**ABOUT THIS TASK**
Return every line from the one with "cedrina super columnas." through the one with "et ligna cedrina.", inclusive, exactly as it appears below.

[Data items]
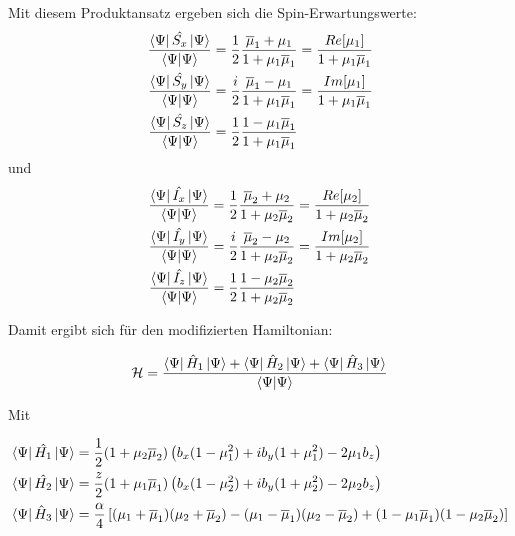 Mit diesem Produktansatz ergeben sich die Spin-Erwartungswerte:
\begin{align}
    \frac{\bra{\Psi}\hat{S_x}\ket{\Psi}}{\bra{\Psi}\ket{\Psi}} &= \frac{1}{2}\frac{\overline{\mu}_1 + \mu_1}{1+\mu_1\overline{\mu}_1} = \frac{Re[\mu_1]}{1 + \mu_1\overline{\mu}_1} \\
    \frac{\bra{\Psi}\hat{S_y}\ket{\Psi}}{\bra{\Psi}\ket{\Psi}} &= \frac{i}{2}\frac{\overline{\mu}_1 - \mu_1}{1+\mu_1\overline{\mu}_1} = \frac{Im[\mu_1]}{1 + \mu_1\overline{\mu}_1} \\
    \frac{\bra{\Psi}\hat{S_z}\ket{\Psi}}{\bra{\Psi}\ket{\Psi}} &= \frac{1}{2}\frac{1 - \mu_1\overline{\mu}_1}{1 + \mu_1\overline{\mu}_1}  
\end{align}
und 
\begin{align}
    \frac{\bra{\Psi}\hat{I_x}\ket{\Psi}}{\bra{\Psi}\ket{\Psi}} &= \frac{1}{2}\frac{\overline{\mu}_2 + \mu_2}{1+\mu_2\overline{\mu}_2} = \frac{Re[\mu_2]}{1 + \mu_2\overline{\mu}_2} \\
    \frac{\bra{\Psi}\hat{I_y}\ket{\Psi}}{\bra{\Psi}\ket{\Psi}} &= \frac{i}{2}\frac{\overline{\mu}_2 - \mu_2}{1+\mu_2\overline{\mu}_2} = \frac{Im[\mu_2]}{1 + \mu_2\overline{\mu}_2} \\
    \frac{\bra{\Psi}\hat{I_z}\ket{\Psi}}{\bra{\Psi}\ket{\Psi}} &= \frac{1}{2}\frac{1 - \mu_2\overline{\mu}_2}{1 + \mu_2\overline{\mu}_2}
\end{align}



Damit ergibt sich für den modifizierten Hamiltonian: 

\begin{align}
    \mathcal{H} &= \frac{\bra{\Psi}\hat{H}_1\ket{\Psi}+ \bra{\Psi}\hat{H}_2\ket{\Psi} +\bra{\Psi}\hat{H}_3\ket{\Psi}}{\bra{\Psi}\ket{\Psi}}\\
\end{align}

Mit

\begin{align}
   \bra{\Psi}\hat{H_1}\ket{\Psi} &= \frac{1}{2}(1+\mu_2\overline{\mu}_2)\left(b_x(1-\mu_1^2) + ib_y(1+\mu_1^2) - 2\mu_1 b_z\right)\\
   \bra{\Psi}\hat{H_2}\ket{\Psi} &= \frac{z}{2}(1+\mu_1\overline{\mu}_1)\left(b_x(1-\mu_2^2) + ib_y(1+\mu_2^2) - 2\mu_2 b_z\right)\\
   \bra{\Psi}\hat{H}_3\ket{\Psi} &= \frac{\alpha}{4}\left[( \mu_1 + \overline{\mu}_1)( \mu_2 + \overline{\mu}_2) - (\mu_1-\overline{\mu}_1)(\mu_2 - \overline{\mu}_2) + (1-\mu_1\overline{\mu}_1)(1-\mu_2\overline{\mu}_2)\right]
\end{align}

--

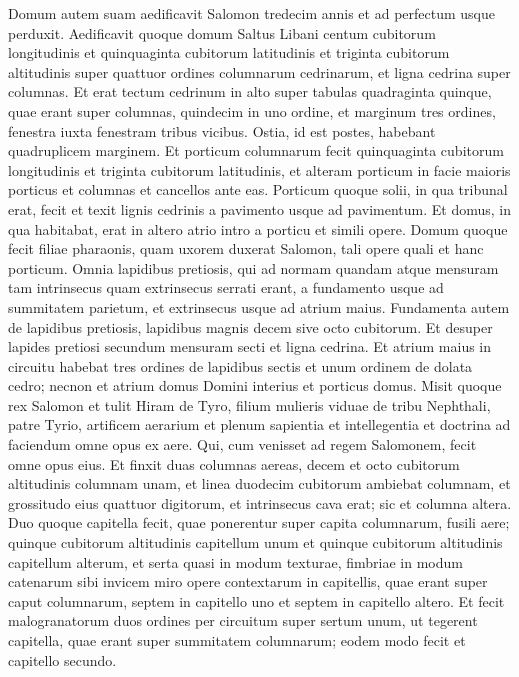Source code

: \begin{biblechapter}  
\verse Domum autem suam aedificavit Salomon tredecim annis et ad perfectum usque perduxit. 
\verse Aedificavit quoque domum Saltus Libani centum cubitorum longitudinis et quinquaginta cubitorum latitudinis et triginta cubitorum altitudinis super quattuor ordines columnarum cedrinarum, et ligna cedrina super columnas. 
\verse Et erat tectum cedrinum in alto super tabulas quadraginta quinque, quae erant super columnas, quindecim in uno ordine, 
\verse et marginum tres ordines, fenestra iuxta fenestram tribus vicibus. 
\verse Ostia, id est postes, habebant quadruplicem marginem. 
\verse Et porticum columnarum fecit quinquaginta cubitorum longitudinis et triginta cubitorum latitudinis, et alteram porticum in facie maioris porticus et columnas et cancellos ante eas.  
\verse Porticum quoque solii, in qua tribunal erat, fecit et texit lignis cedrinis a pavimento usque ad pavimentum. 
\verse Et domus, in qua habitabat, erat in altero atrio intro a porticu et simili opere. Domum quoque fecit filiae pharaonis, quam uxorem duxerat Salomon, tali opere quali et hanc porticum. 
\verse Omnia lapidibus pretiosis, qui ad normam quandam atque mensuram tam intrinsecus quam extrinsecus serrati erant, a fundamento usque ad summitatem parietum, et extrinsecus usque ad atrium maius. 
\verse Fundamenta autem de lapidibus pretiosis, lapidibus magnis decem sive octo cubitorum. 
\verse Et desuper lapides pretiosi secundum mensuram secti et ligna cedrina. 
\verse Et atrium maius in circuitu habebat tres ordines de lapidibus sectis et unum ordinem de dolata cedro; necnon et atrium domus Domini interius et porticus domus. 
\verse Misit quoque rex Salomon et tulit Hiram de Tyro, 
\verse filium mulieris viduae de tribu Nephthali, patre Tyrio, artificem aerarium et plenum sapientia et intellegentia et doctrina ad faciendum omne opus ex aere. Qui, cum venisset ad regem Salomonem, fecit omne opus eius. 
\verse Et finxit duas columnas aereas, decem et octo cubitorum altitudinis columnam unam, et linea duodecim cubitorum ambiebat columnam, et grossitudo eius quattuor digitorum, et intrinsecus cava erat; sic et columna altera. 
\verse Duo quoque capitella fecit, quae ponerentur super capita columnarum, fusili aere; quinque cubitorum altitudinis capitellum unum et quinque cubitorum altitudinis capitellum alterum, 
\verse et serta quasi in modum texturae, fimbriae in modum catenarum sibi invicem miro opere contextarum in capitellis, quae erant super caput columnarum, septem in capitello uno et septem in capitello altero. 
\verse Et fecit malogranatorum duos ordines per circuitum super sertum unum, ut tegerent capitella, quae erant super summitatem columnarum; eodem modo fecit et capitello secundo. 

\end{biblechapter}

**OUTPUT FOR THIS TASK**
\verse Aedificavit quoque domum Saltus Libani centum cubitorum longitudinis et quinquaginta cubitorum latitudinis et triginta cubitorum altitudinis super quattuor ordines columnarum cedrinarum, et ligna cedrina super columnas. 
\verse Et erat tectum cedrinum in alto super tabulas quadraginta quinque, quae erant super columnas, quindecim in uno ordine, 
\verse et marginum tres ordines, fenestra iuxta fenestram tribus vicibus. 
\verse Ostia, id est postes, habebant quadruplicem marginem. 
\verse Et porticum columnarum fecit quinquaginta cubitorum longitudinis et triginta cubitorum latitudinis, et alteram porticum in facie maioris porticus et columnas et cancellos ante eas.  
\verse Porticum quoque solii, in qua tribunal erat, fecit et texit lignis cedrinis a pavimento usque ad pavimentum. 
\verse Et domus, in qua habitabat, erat in altero atrio intro a porticu et simili opere. Domum quoque fecit filiae pharaonis, quam uxorem duxerat Salomon, tali opere quali et hanc porticum. 
\verse Omnia lapidibus pretiosis, qui ad normam quandam atque mensuram tam intrinsecus quam extrinsecus serrati erant, a fundamento usque ad summitatem parietum, et extrinsecus usque ad atrium maius. 
\verse Fundamenta autem de lapidibus pretiosis, lapidibus magnis decem sive octo cubitorum. 
\verse Et desuper lapides pretiosi secundum mensuram secti et ligna cedrina. 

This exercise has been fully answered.